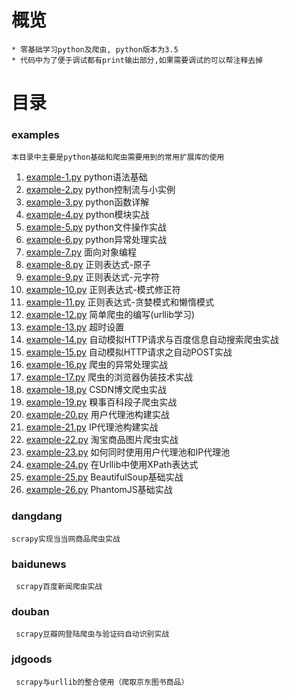 # 概览

    * 零基础学习python及爬虫, python版本为3.5
    * 代码中为了便于调试都有print输出部分,如果需要调试的可以帮注释去掉
    
# 目录

### examples 
   
    本目录中主要是python基础和爬虫需要用到的常用扩展库的使用
   
   1. [example-1.py](https://github.com/lzfblog/lzfblog.github.io/tree/python/examples/example-1.py) python语法基础
   2. [example-2.py](https://github.com/lzfblog/lzfblog.github.io/tree/python/examples/example-2.py) python控制流与小实例
   3. [example-3.py](https://github.com/lzfblog/lzfblog.github.io/tree/python/examples/example-3.py) python函数详解
   4. [example-4.py](https://github.com/lzfblog/lzfblog.github.io/tree/python/examples/example-4.py) python模块实战
   5. [example-5.py](https://github.com/lzfblog/lzfblog.github.io/tree/python/examples/example-5.py) python文件操作实战
   6. [example-6.py](https://github.com/lzfblog/lzfblog.github.io/tree/python/examples/example-6.py) python异常处理实战
   7. [example-7.py](https://github.com/lzfblog/lzfblog.github.io/tree/python/examples/example-7.py) 面向对象编程
   8. [example-8.py](https://github.com/lzfblog/lzfblog.github.io/tree/python/examples/example-8.py) 正则表达式-原子
   9. [example-9.py](https://github.com/lzfblog/lzfblog.github.io/tree/python/examples/example-9.py) 正则表达式-元字符
   10. [example-10.py](https://github.com/lzfblog/lzfblog.github.io/tree/python/examples/example-10.py) 正则表达式-模式修正符
   11. [example-11.py](https://github.com/lzfblog/lzfblog.github.io/tree/python/examples/example-11.py) 正则表达式-贪婪模式和懒惰模式
   12. [example-12.py](https://github.com/lzfblog/lzfblog.github.io/tree/python/examples/example-12.py) 简单爬虫的编写(urllib学习)
   13. [example-13.py](https://github.com/lzfblog/lzfblog.github.io/tree/python/examples/example-13.py) 超时设置
   14. [example-14.py](https://github.com/lzfblog/lzfblog.github.io/tree/python/examples/example-14.py) 自动模拟HTTP请求与百度信息自动搜索爬虫实战
   15. [example-15.py](https://github.com/lzfblog/lzfblog.github.io/tree/python/examples/example-15.py) 自动模拟HTTP请求之自动POST实战
   16. [example-16.py](https://github.com/lzfblog/lzfblog.github.io/tree/python/examples/example-16.py) 爬虫的异常处理实战
   17. [example-17.py](https://github.com/lzfblog/lzfblog.github.io/tree/python/examples/example-17.py) 爬虫的浏览器伪装技术实战
   18. [example-18.py](https://github.com/lzfblog/lzfblog.github.io/tree/python/examples/example-18.py) CSDN博文爬虫实战
   19. [example-19.py](https://github.com/lzfblog/lzfblog.github.io/tree/python/examples/example-19.py) 糗事百科段子爬虫实战
   20. [example-20.py](https://github.com/lzfblog/lzfblog.github.io/tree/python/examples/example-20.py) 用户代理池构建实战
   21. [example-21.py](https://github.com/lzfblog/lzfblog.github.io/tree/python/examples/example-21.py) IP代理池构建实战
   22. [example-22.py](https://github.com/lzfblog/lzfblog.github.io/tree/python/examples/example-22.py) 淘宝商品图片爬虫实战
   23. [example-23.py](https://github.com/lzfblog/lzfblog.github.io/tree/python/examples/example-23.py) 如何同时使用用户代理池和IP代理池
   24. [example-24.py](https://github.com/lzfblog/lzfblog.github.io/tree/python/examples/example-24.py) 在Urllib中使用XPath表达式
   25. [example-25.py](https://github.com/lzfblog/lzfblog.github.io/tree/python/examples/example-25.py) BeautifulSoup基础实战
   26. [example-26.py](https://github.com/lzfblog/lzfblog.github.io/tree/python/examples/example-26.py) PhantomJS基础实战

### dangdang 
    scrapy实现当当网商品爬虫实战
### baidunews     
     scrapy百度新闻爬虫实战
### douban     
     scrapy豆瓣网登陆爬虫与验证码自动识别实战
### jdgoods   
     scrapy与urllib的整合使用（爬取京东图书商品）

§ WHAT IS NEEDED
Copy each line of the listing that holds the word "正则表达式".

§ OUTPUT OF THE EXERCISE
   8. [example-8.py](https://github.com/lzfblog/lzfblog.github.io/tree/python/examples/example-8.py) 正则表达式-原子
   9. [example-9.py](https://github.com/lzfblog/lzfblog.github.io/tree/python/examples/example-9.py) 正则表达式-元字符
   10. [example-10.py](https://github.com/lzfblog/lzfblog.github.io/tree/python/examples/example-10.py) 正则表达式-模式修正符
   11. [example-11.py](https://github.com/lzfblog/lzfblog.github.io/tree/python/examples/example-11.py) 正则表达式-贪婪模式和懒惰模式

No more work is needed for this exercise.